Though, in general, 512 dimensions of facenet embeddings carry very useful information, within similar settings all this information is clearly redundant and just contributes to noise and clustering algorithm confusion. Reducing dimensions to the 20-50 components, one may improve both algorithm accuracy and performance, and, as a result, meaningful clusters for videos with thousand faces become a possibility:

As unsupervised learning is often exploratory in nature, it is easier to pass parameters/options using configuration yaml files:

# tasks.yaml
hamilton:
  suffix: hamilton
  video_path: short_hamilton_clip.mp4
  model_path: /lab/20180402-114759/facenet.pb
  umap: false
  delay: 200
  parameters:
    hdbscan__min_cluster_size: 5    
process_hamilton:
  task: process_video
  config: hamilton

Here tasks are defined as named objects, a function name is specified in a "task" property, and configuration is either specified alongside or is referenced through a "config" property.

Clustering and other ML algorithms

Clustering algorithms are important in unsupervised/exploratory settings when there are no labeled data, and/or available data should be quickly explored.
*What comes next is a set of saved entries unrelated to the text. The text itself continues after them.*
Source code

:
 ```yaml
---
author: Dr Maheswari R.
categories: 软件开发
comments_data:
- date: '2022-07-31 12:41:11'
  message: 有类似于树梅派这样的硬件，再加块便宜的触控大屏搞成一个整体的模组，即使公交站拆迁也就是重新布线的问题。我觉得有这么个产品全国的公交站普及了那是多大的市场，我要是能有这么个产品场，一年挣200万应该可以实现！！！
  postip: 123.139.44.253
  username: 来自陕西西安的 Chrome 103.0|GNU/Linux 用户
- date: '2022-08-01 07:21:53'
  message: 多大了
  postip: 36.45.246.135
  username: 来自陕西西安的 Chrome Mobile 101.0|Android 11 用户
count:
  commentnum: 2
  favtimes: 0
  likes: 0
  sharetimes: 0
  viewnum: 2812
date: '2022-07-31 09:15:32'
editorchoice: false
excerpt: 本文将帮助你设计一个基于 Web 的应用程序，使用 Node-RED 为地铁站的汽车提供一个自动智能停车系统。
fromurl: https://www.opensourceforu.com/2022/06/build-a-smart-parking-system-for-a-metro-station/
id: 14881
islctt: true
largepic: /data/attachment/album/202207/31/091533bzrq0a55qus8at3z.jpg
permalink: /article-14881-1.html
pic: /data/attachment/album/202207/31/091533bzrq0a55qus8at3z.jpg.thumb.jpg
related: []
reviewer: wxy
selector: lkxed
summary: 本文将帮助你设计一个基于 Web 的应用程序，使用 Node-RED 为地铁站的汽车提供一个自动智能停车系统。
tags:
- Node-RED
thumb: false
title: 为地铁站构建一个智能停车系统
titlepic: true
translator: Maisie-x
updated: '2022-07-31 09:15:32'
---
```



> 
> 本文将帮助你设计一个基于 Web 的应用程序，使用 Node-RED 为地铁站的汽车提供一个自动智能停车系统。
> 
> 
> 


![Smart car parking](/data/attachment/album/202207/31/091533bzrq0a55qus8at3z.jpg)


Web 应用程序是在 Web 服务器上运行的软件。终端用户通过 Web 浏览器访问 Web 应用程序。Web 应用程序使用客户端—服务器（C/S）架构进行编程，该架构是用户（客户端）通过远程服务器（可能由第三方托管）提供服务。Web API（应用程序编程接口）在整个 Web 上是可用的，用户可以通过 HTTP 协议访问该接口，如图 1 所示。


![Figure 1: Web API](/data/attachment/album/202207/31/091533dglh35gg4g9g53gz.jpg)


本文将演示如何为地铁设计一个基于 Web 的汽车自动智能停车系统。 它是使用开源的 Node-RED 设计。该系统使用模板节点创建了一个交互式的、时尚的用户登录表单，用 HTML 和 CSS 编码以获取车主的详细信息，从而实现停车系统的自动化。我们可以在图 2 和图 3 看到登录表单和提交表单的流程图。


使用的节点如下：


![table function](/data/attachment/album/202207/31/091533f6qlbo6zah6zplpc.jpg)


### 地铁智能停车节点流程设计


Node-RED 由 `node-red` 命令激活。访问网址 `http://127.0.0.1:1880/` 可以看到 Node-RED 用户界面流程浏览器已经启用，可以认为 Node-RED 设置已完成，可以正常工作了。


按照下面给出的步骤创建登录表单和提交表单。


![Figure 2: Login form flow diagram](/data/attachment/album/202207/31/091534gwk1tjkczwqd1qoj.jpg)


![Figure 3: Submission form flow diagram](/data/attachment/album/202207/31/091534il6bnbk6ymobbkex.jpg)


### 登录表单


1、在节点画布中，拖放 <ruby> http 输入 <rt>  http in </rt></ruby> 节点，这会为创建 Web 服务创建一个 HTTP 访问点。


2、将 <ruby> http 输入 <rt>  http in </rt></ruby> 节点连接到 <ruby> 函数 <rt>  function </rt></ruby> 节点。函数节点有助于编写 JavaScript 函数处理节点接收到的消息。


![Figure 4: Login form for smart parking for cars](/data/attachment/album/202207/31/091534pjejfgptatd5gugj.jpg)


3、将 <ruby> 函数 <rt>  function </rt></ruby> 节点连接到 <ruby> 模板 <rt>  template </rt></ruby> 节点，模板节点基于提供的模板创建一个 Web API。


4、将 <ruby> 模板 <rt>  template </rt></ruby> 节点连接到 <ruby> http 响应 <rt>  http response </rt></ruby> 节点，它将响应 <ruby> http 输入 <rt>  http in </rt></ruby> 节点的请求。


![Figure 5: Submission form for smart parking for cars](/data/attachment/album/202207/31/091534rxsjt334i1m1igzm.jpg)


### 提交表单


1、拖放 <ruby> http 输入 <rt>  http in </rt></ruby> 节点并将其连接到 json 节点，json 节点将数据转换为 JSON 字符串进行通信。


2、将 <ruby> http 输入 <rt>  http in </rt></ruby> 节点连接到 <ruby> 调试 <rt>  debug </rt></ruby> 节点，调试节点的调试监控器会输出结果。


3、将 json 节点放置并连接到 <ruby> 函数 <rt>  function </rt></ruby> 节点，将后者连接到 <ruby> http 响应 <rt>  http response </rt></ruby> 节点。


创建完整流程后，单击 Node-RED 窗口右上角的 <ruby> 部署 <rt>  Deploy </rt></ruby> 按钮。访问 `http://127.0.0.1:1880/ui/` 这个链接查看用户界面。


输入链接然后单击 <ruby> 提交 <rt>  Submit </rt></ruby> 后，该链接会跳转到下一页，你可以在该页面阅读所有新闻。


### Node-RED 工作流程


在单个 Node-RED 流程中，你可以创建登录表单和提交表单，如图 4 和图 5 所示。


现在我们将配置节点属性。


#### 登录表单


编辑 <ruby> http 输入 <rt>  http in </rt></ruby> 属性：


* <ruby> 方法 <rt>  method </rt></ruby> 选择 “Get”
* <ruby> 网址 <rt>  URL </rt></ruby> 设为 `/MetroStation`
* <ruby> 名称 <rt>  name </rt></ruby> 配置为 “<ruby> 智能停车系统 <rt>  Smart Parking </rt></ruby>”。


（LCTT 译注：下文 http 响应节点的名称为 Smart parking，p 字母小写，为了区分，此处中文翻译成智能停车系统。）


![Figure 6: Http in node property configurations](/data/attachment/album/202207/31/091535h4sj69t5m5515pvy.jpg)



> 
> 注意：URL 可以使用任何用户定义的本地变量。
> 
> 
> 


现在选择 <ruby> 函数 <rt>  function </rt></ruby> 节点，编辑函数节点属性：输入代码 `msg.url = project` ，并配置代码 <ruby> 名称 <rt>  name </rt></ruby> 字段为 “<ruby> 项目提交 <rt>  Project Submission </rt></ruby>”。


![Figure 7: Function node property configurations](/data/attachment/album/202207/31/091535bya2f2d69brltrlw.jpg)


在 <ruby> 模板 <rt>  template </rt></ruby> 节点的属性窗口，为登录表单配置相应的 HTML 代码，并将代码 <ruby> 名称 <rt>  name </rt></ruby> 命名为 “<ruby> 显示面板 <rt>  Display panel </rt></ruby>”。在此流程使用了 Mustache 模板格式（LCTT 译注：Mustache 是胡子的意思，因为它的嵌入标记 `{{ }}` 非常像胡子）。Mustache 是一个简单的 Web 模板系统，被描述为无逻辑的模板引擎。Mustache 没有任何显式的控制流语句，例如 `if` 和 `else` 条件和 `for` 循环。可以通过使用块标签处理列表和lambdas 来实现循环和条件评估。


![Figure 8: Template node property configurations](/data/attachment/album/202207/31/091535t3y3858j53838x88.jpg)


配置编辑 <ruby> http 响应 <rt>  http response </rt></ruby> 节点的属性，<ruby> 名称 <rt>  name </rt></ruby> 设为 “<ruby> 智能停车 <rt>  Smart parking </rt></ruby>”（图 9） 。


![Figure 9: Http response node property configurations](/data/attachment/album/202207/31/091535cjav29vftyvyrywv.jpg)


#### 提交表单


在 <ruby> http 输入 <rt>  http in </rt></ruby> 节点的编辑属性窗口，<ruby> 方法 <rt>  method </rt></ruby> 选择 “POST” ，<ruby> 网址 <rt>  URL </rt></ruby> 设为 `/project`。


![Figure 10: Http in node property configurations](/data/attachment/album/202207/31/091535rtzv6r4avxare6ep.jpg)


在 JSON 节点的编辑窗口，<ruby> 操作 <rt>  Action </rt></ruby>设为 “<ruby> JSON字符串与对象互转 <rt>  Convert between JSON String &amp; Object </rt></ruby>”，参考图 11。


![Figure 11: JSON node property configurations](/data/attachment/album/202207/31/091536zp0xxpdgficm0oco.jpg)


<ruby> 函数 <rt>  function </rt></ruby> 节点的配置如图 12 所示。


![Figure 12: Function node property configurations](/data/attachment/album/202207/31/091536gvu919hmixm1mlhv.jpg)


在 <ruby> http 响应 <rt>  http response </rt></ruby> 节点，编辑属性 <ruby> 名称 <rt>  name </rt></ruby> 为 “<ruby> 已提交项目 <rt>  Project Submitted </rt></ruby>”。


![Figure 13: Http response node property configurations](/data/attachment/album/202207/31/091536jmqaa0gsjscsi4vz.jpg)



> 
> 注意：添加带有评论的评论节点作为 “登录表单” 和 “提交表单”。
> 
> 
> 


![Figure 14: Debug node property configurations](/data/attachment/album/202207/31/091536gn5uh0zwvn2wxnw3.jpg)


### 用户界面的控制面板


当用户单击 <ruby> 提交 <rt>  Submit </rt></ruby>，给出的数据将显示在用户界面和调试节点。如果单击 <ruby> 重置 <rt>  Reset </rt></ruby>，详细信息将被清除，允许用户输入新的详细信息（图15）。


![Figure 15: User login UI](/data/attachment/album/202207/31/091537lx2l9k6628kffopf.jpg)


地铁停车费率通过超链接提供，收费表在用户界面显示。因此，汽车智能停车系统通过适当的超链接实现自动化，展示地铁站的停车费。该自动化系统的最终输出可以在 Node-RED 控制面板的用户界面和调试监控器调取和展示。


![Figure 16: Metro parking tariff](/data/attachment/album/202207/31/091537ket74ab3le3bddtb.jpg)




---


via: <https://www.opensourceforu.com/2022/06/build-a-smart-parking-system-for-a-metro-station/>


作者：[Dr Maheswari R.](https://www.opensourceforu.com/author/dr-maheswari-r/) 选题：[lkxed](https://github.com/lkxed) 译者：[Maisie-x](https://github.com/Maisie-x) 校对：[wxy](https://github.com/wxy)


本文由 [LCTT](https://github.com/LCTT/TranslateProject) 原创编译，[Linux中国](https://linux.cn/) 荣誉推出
Thus, frames/images, grouped by clustering algorithms, with probabilities/alternative assignment suggestions, may help to prepare training data for supervised algorithms:

Modern density based algorithms allow for supervised learning/classification. As density based algorithms are completely data driven they can make data processing less susceptible to data drifts. On the other hand, such methods come with a number of inherent shortcomings: they poorly generalize to unseen data and have a limited scalability (all points should be kept in memory, compared to a few parameters of neural networks or SVM). As you can see, in case of face detection/recognition, clustering algorithms favorably complement neural networks, helping to prepare training data/providing flexible identification algorithms.

The source code used in the blog post is available on Github or could be installed through pip install video_facenet.